#### Work to be completed
Needed from the entries below: every line that holds the word "Ansible".

#### Available data
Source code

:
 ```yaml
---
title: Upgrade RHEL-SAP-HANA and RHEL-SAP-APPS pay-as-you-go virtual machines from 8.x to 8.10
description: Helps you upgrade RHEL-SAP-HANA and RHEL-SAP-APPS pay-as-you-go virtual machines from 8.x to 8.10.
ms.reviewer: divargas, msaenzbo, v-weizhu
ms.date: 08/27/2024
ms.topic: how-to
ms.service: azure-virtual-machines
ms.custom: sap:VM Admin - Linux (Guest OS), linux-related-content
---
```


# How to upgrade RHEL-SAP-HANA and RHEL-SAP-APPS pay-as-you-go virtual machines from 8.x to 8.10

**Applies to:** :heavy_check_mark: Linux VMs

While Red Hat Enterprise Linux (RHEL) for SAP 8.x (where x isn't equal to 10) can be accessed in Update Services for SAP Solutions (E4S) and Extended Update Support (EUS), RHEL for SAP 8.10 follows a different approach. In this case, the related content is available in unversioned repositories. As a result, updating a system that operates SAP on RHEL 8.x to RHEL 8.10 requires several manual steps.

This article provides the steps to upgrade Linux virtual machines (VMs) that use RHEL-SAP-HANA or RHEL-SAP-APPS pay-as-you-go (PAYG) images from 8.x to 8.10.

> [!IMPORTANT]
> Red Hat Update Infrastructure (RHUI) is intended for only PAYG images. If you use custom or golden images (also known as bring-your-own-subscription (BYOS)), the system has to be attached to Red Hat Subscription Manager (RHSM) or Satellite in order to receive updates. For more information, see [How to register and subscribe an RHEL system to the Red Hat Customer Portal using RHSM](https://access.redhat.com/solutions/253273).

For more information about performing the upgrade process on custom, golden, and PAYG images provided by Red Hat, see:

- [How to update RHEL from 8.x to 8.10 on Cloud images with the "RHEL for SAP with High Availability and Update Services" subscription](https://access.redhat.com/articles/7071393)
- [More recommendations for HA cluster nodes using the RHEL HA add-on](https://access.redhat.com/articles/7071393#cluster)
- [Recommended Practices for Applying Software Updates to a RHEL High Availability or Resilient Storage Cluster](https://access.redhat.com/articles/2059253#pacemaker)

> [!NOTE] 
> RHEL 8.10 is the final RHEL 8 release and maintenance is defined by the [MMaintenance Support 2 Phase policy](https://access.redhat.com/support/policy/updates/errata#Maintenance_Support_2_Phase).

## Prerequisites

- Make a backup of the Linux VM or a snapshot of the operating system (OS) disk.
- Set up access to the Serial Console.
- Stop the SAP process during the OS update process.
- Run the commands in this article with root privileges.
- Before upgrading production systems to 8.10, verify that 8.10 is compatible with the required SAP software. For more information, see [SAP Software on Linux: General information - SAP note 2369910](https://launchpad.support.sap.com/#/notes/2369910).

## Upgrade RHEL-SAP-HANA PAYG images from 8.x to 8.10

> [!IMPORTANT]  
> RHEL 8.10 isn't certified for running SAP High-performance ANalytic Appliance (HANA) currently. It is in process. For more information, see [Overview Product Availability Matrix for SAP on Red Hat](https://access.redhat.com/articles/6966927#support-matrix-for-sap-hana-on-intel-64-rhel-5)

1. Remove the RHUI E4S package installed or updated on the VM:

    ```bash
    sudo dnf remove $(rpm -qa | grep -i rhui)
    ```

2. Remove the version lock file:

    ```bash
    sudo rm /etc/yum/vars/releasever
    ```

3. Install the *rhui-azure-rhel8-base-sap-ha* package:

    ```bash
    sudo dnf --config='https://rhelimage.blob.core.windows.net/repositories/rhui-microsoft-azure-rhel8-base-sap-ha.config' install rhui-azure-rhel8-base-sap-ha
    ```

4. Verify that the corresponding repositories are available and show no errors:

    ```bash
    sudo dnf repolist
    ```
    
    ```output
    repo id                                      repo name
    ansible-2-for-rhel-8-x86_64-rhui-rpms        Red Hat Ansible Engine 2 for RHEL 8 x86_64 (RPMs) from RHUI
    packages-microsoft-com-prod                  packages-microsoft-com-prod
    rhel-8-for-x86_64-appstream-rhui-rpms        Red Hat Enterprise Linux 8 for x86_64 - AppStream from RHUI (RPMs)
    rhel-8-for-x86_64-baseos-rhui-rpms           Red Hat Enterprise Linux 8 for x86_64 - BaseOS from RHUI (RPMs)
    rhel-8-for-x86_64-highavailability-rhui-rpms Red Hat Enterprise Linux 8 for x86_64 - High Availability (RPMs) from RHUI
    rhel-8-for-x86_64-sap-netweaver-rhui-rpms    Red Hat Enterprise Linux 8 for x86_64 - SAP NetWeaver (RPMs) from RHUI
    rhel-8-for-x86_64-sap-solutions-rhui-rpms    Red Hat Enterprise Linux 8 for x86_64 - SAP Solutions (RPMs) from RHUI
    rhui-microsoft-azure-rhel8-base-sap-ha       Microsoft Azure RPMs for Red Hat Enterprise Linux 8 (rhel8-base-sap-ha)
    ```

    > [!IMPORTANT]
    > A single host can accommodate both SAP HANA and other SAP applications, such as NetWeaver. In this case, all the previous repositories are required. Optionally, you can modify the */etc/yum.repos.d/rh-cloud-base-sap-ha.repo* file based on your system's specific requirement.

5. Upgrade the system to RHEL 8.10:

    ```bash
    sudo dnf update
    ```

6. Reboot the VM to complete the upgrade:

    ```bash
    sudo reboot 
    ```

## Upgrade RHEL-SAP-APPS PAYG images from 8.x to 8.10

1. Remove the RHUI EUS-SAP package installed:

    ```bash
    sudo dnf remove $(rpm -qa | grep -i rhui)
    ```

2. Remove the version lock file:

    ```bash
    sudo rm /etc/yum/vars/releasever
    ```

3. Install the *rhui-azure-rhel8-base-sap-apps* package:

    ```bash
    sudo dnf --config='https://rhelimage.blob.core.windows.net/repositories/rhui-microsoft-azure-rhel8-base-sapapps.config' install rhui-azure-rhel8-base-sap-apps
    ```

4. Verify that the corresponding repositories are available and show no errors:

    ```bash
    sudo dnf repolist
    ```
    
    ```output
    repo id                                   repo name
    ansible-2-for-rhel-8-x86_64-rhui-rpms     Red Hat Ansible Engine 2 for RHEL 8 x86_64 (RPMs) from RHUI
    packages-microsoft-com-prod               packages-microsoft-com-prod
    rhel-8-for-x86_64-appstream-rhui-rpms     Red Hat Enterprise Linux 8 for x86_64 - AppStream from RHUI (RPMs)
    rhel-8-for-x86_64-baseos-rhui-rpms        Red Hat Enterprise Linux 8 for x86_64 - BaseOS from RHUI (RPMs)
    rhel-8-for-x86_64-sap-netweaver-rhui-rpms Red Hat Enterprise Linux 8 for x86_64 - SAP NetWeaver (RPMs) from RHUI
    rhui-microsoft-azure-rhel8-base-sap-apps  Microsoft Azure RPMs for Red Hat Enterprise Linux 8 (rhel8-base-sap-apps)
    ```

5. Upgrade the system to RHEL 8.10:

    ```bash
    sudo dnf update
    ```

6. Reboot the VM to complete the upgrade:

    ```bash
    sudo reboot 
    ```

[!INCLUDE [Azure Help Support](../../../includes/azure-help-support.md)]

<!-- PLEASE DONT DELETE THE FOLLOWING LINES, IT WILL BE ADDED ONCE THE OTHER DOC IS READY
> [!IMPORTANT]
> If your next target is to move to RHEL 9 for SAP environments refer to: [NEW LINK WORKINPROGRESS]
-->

#### Your solution
    ansible-2-for-rhel-8-x86_64-rhui-rpms        Red Hat Ansible Engine 2 for RHEL 8 x86_64 (RPMs) from RHUI
    ansible-2-for-rhel-8-x86_64-rhui-rpms     Red Hat Ansible Engine 2 for RHEL 8 x86_64 (RPMs) from RHUI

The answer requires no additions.